The processing circuitry 110 is further configured to update the decoder 132 of the second machine-learning model 130 based on the trained version of the decoder received from the one or more devices 150-1, 150-2, . . . in each of the at least one iteration. For example, the processing circuitry 110 may be configured to update the decoder 132 of the second machine-learning model 130 based on the respective trained decoder 132-1′, 132-2′, . . . received from the one or more devices 150-1, 150-2, . . . in each of the at least one iteration. In other words, the processing circuitry 110 iteratively improves the decoder 132 of the smaller, second machine-learning model 130 based on training conducted on one or more devices 150-1, 150-2, . . . . Accordingly, the decoder 132 of the second machine-learning model 130 may be collaboratively trained across multiple devices 150-1, 150-2, . . . while keeping the (training) data localized to each device 150-1, 150-2, . . . . In case the system 199 comprises/uses only one of the one or more devices 150-1, 150-2, . . . , updating the decoder 132 of the second machine-learning model 130 may comprise or be replacing the decoder 132 with the trained version of the decoder received from the one device. In case the system 199 comprises/uses multiple devices 150-1, 150-2, . . . , the trained decoders 132-1′, 132-2′, . . . received from the devices 150-1, 150-2, . . . may be aggregated. Aggregation may be done in various ways, such as averaging (the model weights of) the received trained decoders 132-1′, 132-2′, . . . or using more sophisticated techniques like weighted averaging (where each device's trained decoder 132-1′, 132-2′, . . . is weighted by, e.g., the amount or quality of its local data), gradient aggregation or other federated optimization algorithms. The aggregation results in an updated version of the decoder 132 for the second machine-learning model 130. This updated decoder incorporates knowledge learned from the diverse datasets present on the different devices 150-1, 150-2, . . . .
The processing circuitry 110 may be configured to update only the decoder 132 of the second machine-learning model 130 while keeping the backbone 131 of the second machine-learning model 130 unchanged (i.e., not alter, train or adapt) in each of the at least one iteration. By keeping the backbone 131 unchanged, uniformity to the backbone 121 of the first machine-learning model may be ensured.
The updated decoder of the second machine-learning model 130 is then distributed to the one or more devices 150-1, 150-2, . . . for the second and each further iteration of the at least one iteration for further training. In other words, the decoder received by the one or more devices 150-1, 150-2, . . . . for the second and each further iteration of the at least one iteration is an updated version of the received decoder compared to a previous iteration. This updated decoder is different from the one received in the previous iteration, as it has been improved using the new insights gained from the last round of training.

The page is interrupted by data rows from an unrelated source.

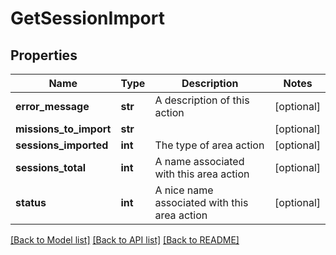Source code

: # GetSessionImport

## Properties
Name | Type | Description | Notes
------------ | ------------- | ------------- | -------------
**error_message** | **str** | A description of this action | [optional] 
**missions_to_import** | **str** |  | [optional] 
**sessions_imported** | **int** | The type of area action | [optional] 
**sessions_total** | **int** | A name associated with this area action | [optional] 
**status** | **int** | A nice name associated with this area action | [optional] 

[[Back to Model list]](../README.md#documentation-for-models) [[Back to API list]](../README.md#documentation-for-api-endpoints) [[Back to README]](../README.md)

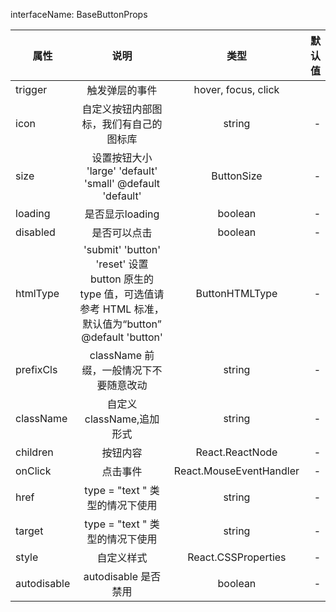 
interfaceName: BaseButtonProps

| 属性              |                                       说明                                       |              类型              |          默认值 |
| ----------------- | :------------------------------------------------------------------------------: | :----------------------------: | --------------: |
| trigger           |                                  触发弹层的事件                                  |   hover, focus, click    |         |   type | 'primary' 'default' 'ghost' 'gray' 'text-primary' 'text' 'text-gray'      @default 'default' |  ButtonType | - |
  |   icon | 自定义按钮内部图标，我们有自己的图标库 |  string | - |
  |   size | 设置按钮大小 'large' 'default' 'small'       @default 'default' |  ButtonSize | - |
  |   loading | 是否显示loading |  boolean | - |
  |   disabled | 是否可以点击 |  boolean | - |
  |   htmlType | 'submit' 'button' 'reset'      设置 button 原生的 type 值，可选值请参考 HTML 标准，默认值为“button”      @default 'button' |  ButtonHTMLType | - |
  |   prefixCls | className 前缀，一般情况下不要随意改动 |  string | - |
  |   className | 自定义className,追加形式 |  string | - |
  |   children | 按钮内容 |  React.ReactNode | - |
  |   onClick | 点击事件 |  React.MouseEventHandler<HTMLButtonElement HTMLAnchorElement> | - |
  |   href | type = "text " 类型的情况下使用 |  string | - |
  |   target | type = "text " 类型的情况下使用 |  string | - |
  |   style | 自定义样式 |  React.CSSProperties | - |
  |   autodisable | autodisable 是否禁用 |  boolean | - |
  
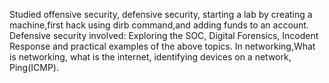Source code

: Studied offensive security, defensive security, starting a lab by creating a machine,first hack using dirb command,and adding funds to an account. Defensive security involved: Exploring the SOC, Digital Forensics, Incodent Response and practical examples of the above topics. In networking,What is networking, what is the internet, identifying devices on a network, Ping(ICMP).
 
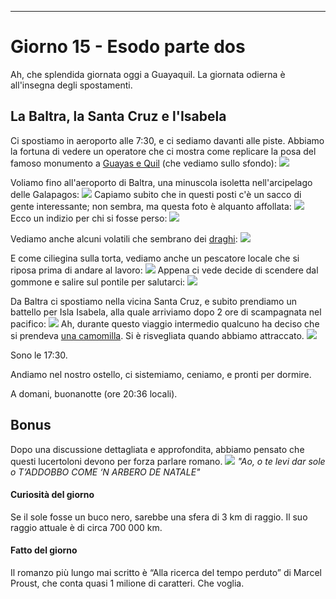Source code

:---
# Giorno 15 - Esodo parte dos
Ah, che splendida giornata oggi a Guayaquil.
La giornata odierna è all'insegna degli spostamenti.
## La Baltra, la Santa Cruz e l'Isabela
Ci spostiamo in aeroporto alle 7:30, e ci sediamo davanti alle piste. Abbiamo la fortuna di vedere un operatore che ci mostra come replicare la posa del famoso monumento a [Guayas e Quil](https://www.tripadvisor.es/Attraction_Review-g303845-d13129425-Reviews-Monumento_a_Guayas_y_Quil-Guayaquil_Guayas_Province.html) (che vediamo sullo sfondo):
![](../photos/blog/15/IMG_0674.webp)

Voliamo fino all'aeroporto di Baltra, una minuscola isoletta nell'arcipelago delle Galapagos:
![](../photos/blog/15/IMG_0680.webp)
Capiamo subito che in questi posti c'è un sacco di gente interessante; non sembra, ma questa foto è alquanto affollata:
![](../photos/blog/15/IMG_0686.webp)
Ecco un indizio per chi si fosse perso:
![](../photos/blog/15/IMG_0689.webp)

Vediamo anche alcuni volatili che sembrano dei [draghi](https://it.wikipedia.org/wiki/Fregata_magnificens):
![](../photos/blog/15/IMG_0704.webp)

E come ciliegina sulla torta, vediamo anche un pescatore locale che si riposa prima di andare al lavoro:
![](../photos/blog/15/IMG_0690.webp)
Appena ci vede decide di scendere dal gommone e salire sul pontile per salutarci:
![](../photos/blog/15/IMG_0696.webp)

Da Baltra ci spostiamo nella vicina Santa Cruz, e subito prendiamo un battello per Isla Isabela, alla quale arriviamo dopo 2 ore di scampagnata nel pacifico:
![](../photos/blog/15/IMG_0742.webp)
Ah, durante questo viaggio intermedio qualcuno ha deciso che si prendeva [una camomilla](https://www.my-personaltrainer.it/Foglietti-illustrativi/Xamamina.html). Si è risvegliata quando abbiamo attraccato.
![](../photos/blog/15/IMG_letargo.webp)

Sono le 17:30.

Andiamo nel nostro ostello, ci sistemiamo, ceniamo, e pronti per dormire.

A domani, buonanotte (ore 20:36 locali).

## Bonus
Dopo una discussione dettagliata e approfondita, abbiamo pensato che questi lucertoloni devono per forza parlare romano.
![](../photos/blog/15/IMG_0688.webp)
*"Ao, o te levi dar sole o T’ADDOBBO COME ‘N ARBERO DE NATALE"*

#### Curiosità del giorno
Se il sole fosse un buco nero, sarebbe una sfera di 3 km di raggio. Il suo raggio attuale è di circa 700 000 km.
#### Fatto del giorno
Il romanzo più lungo mai scritto è “Alla ricerca del tempo perduto” di Marcel Proust, che conta quasi 1 milione di caratteri. Che voglia.





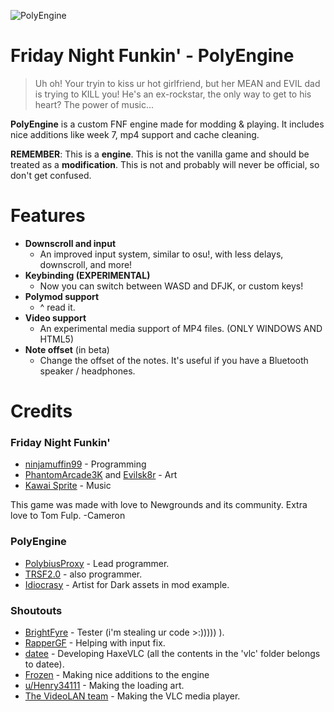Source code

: 
![PolyEngine](art/thumbnailNewer.png)

# Friday Night Funkin' - PolyEngine
> Uh oh! Your tryin to kiss ur hot girlfriend, but her MEAN and EVIL dad is trying to KILL you! He's an ex-rockstar, the only way to get to his heart? The power of music... 

**PolyEngine** is a custom FNF engine made for modding & playing. It includes nice additions like week 7, mp4 support and cache cleaning.

**REMEMBER**: This is a **engine**. This is not the vanilla game and should be treated as a **modification**. This is not and probably will never be official, so don't get confused.

# Features

 - **Downscroll and input**
	 - An improved input system, similar to osu!, with less delays, downscroll, and more!
 - **Keybinding (EXPERIMENTAL)**
	 - Now you can switch between WASD and DFJK, or custom keys!
 - **Polymod support**
     - ^ read it.
 - **Video support**
	 - An experimental media support of MP4 files. (ONLY WINDOWS AND HTML5)
 - **Note offset** (in beta)
	 - Change the offset of the notes. It's useful if you have a Bluetooth speaker / headphones.

# Credits
### Friday Night Funkin'
 - [ninjamuffin99](https://twitter.com/ninja_muffin99) - Programming
 - [PhantomArcade3K](https://twitter.com/phantomarcade3k) and [Evilsk8r](https://twitter.com/evilsk8r) - Art
 - [Kawai Sprite](https://twitter.com/kawaisprite) - Music

This game was made with love to Newgrounds and its community. Extra love to Tom Fulp.
-Cameron

### PolyEngine
- [PolybiusProxy](https://twitter.com/polybiusproxy) - Lead programmer.
- [TRSF2.0](https://github.com/TRSF-sonicman) - also programmer.
- [Idiocrasy]() - Artist for Dark assets in mod example. <!--- lol -->

### Shoutouts
- [BrightFyre](https://github.com/brightfyregit) - Tester (i'm stealing ur code >:))))) ).
- [RapperGF](https://github.com/RapperGF) - Helping with input fix.
- [datee]() - Developing HaxeVLC (all the contents in the 'vlc' folder belongs to datee).
- [Frozen]() - Making nice additions to the engine
- [u/Henry34111](https://www.reddit.com/user/Henry34111/) - Making the loading art.
- [The VideoLAN team]() - Making the VLC media player.
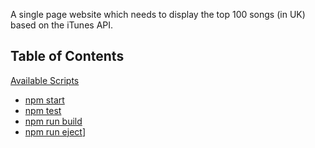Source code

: A single page website which needs to display the top 100 songs (in UK) based on the iTunes API.

## Table of Contents
[Available Scripts](#available-scripts)
  - [npm start](#npm-start)
  - [npm test](#npm-test)
  - [npm run build](#npm-run-build)
  - [npm run eject](#npm-run-eject)]

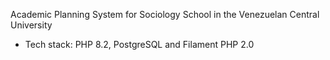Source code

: Academic Planning System for Sociology School in the Venezuelan Central University

- Tech stack: PHP 8.2, PostgreSQL and Filament PHP 2.0
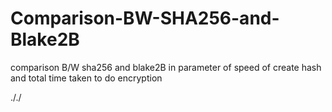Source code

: # Comparison-BW-SHA256-and-Blake2B
comparison B/W sha256 and blake2B in parameter of speed of create hash and total time taken to do encryption

././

The processing circuitry 110 as well as the respective processing circuitry 151-1, 151-2, . . . of the one or more devices 150-1, 150-2, . . . may be configured to iteratively perform the above until a) the second machine-learning model 130 with the updated decoder or b) the updated decoder of the second machine-learning model 130 satisfies a predefined criterion. This iterative processing allows to continually improve the performance of the second machine-learning model 130 by gradually refining its decoder 131 using training updates from the one or more devices 150-1, 150-2, . . . . The predefined criterion is a specific goal or condition set in advance that determines when the iterative process of updating the decoder 131 of the second machine-learning model 130 should stop. This criterion serves as a stopping rule for the training process to ensure that the decoder 131 of the second machine-learning model 130 has achieved the desired level of performance or has met a specific objective. The predefined criterion may, e.g., be a set of one or more predetermined conditions or thresholds that must be satisfied to conclude the iterative process of training or updating the decoder 131 of the second machine-learning model 130. These conditions may be based on various metrics related to the second machine-learning model 130′s performance, resource usage, or other relevant factors and are used to determine when further iterations are no longer necessary or beneficial. For example, the predefined criterion may be that the second machine-learning model 130 or its decoder 131 has converged (i.e., that further updated of the decoder 131 do not significantly change the performance of the second machine-learning model 130 or the decoder 131). Alternatively or additionally, the predefined criterion may be that the second machine-learning model 130 or its decoder 131 achieves a predefined accuracy threshold (e.g., on a validation data), indicating that it is sufficiently trained. Further alternatively or additionally, the predefined criterion may be that a predefined maximum number of iterations is achieved. This may allow to avoid indefinite training and ensure timely deployment. The predefined criterion ensures that the iterative process is efficient and stops when the desired performance is achieved.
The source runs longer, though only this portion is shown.